START Data supplied

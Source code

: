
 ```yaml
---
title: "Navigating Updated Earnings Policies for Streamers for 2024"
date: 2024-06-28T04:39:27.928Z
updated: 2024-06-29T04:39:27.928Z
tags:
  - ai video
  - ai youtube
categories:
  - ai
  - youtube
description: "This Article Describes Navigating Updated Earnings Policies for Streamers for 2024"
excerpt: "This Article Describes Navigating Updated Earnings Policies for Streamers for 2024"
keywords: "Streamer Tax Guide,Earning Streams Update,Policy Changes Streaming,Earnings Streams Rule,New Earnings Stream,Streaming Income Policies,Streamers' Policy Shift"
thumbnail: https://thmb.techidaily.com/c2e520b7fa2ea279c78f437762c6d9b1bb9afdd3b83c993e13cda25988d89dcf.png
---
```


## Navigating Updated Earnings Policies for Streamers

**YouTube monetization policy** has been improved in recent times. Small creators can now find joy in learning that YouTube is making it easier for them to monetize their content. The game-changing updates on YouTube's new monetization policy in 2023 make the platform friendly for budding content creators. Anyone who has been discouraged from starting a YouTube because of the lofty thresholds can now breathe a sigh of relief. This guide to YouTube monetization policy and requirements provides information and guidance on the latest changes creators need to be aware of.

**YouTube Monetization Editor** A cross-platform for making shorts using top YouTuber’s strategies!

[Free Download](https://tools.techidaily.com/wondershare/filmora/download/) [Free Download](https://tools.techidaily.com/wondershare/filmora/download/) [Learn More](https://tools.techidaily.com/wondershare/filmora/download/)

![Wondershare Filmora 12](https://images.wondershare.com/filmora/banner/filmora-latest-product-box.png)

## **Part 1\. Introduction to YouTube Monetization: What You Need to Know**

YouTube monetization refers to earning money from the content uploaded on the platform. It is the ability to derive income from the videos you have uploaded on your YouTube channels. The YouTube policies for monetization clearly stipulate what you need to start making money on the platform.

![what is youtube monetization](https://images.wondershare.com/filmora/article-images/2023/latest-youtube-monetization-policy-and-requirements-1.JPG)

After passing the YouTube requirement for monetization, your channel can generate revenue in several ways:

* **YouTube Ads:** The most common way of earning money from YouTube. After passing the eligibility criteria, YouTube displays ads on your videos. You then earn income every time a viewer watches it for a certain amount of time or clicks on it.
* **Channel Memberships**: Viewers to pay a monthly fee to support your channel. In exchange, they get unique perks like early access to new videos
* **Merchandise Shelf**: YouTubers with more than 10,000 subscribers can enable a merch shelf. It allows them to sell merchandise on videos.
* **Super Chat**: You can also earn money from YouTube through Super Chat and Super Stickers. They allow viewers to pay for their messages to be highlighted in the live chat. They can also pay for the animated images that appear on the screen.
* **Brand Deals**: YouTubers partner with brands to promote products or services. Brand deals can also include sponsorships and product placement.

END Data supplied
START Data supplied

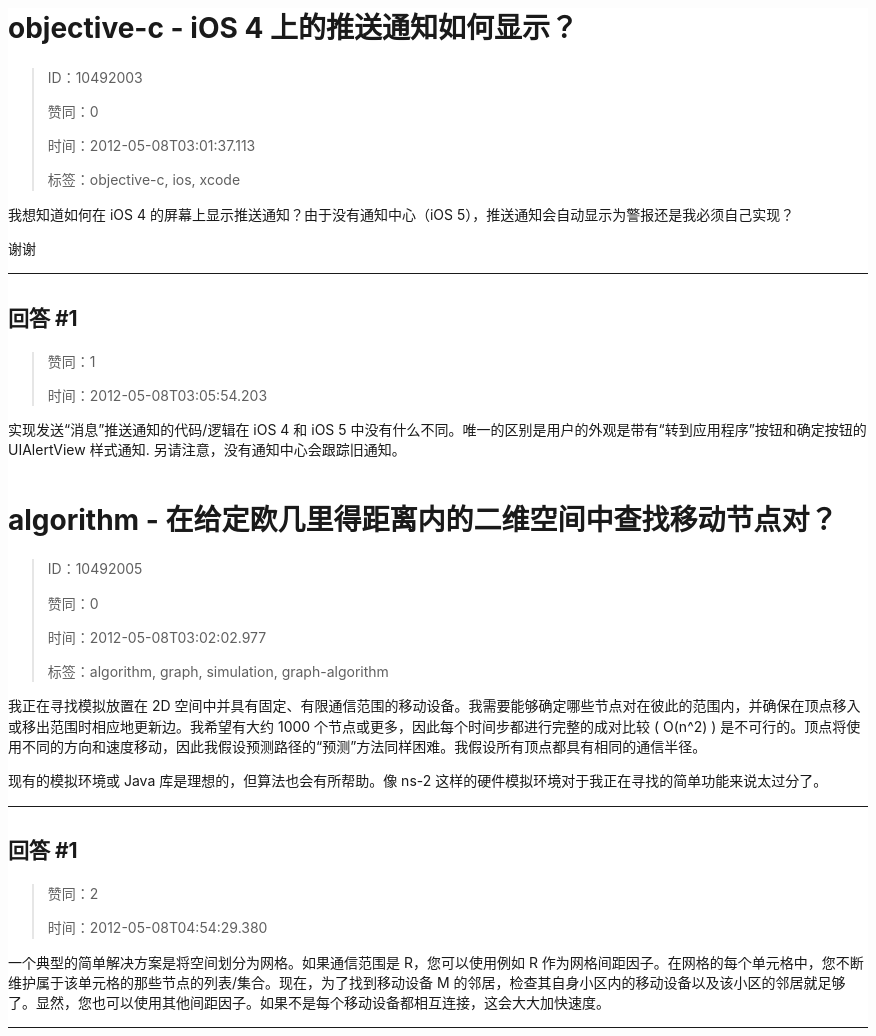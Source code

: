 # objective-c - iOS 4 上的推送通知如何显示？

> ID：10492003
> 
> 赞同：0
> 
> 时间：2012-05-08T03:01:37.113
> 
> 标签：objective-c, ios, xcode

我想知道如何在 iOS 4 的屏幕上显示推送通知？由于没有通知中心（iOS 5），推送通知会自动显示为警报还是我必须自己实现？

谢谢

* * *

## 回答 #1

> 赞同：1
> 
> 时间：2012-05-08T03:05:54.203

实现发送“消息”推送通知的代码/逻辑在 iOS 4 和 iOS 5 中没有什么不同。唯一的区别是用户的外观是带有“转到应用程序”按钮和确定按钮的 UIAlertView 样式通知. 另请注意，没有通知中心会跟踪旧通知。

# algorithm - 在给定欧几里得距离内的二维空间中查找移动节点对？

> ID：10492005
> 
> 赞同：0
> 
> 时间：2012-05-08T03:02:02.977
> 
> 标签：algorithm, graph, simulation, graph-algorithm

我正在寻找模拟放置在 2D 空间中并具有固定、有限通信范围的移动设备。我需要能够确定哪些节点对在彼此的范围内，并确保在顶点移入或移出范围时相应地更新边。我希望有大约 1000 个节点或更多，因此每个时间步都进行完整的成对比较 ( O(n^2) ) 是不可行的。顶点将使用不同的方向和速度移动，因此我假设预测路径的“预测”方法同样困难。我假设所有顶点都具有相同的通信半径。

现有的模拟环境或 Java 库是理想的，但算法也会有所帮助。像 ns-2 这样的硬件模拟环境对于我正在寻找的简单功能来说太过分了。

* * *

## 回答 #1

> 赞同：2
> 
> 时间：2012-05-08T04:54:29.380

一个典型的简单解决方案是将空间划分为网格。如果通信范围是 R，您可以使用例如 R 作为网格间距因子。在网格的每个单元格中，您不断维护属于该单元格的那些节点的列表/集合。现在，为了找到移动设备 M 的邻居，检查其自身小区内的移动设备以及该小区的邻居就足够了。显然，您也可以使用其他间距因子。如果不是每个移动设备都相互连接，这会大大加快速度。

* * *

END Data supplied
START Data supplied

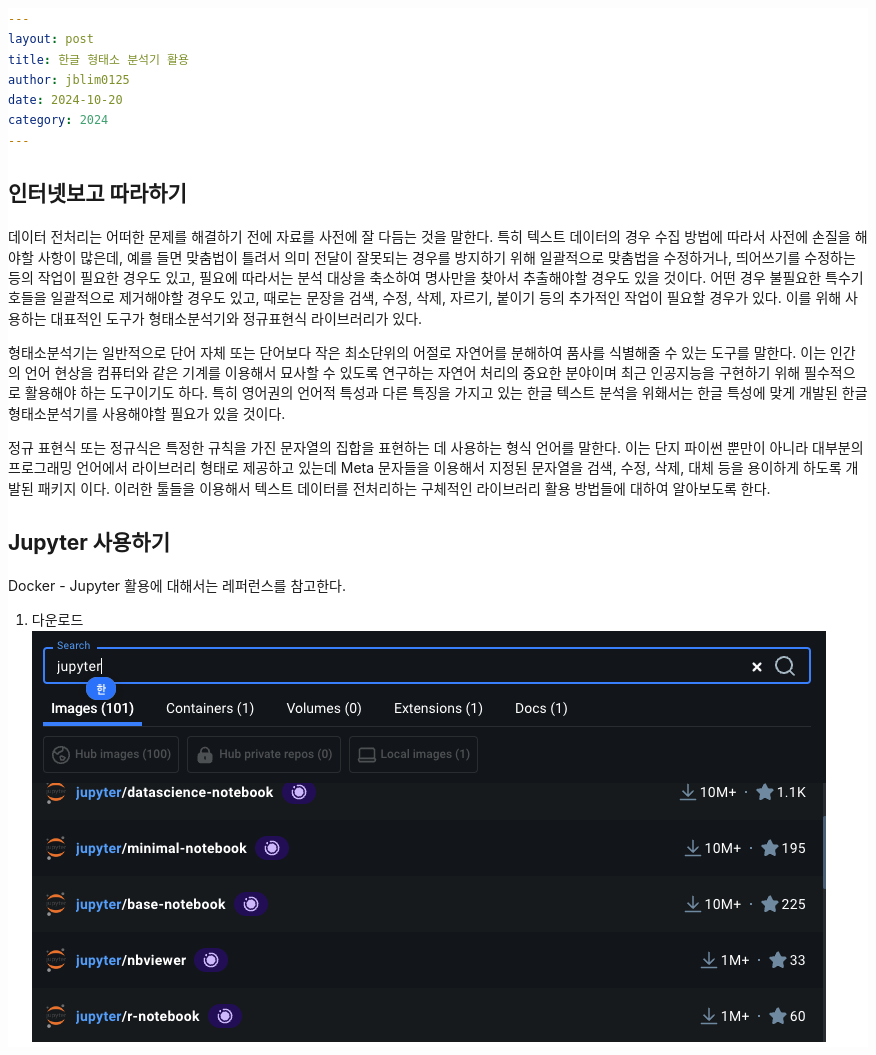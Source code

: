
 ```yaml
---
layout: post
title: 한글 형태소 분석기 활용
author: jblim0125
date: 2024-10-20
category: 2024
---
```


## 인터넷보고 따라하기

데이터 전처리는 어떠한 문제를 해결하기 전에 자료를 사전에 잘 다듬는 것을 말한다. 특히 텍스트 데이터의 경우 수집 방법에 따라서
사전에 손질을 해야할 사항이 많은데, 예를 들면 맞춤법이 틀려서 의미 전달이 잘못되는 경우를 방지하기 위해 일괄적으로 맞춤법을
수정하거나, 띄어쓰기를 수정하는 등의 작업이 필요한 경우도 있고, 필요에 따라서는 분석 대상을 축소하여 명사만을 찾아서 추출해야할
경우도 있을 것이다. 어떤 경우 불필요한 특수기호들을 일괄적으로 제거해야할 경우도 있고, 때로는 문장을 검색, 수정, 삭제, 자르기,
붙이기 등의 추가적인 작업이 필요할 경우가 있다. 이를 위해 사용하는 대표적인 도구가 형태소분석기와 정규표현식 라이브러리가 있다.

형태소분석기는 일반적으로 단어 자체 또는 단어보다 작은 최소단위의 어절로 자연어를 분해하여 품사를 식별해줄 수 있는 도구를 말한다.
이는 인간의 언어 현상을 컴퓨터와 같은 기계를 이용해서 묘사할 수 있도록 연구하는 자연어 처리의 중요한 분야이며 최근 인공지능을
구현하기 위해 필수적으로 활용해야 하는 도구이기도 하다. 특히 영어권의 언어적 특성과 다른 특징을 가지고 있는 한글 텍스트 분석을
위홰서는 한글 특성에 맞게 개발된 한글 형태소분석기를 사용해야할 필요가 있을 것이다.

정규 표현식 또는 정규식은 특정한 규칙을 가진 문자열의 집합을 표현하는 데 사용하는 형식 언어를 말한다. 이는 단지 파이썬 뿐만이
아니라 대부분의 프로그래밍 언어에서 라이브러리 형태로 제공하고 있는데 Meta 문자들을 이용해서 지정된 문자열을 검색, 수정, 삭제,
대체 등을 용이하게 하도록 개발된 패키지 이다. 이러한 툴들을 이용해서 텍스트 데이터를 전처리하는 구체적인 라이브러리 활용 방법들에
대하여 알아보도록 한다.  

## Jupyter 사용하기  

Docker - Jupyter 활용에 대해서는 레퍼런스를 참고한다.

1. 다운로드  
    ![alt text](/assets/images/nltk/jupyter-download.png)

END Data supplied

## [Action item]
The task calls for all lines in the entries that hold "Streamers".

## [Reply]
title: "Navigating Updated Earnings Policies for Streamers for 2024"
description: "This Article Describes Navigating Updated Earnings Policies for Streamers for 2024"
excerpt: "This Article Describes Navigating Updated Earnings Policies for Streamers for 2024"
keywords: "Streamer Tax Guide,Earning Streams Update,Policy Changes Streaming,Earnings Streams Rule,New Earnings Stream,Streaming Income Policies,Streamers' Policy Shift"
## Navigating Updated Earnings Policies for Streamers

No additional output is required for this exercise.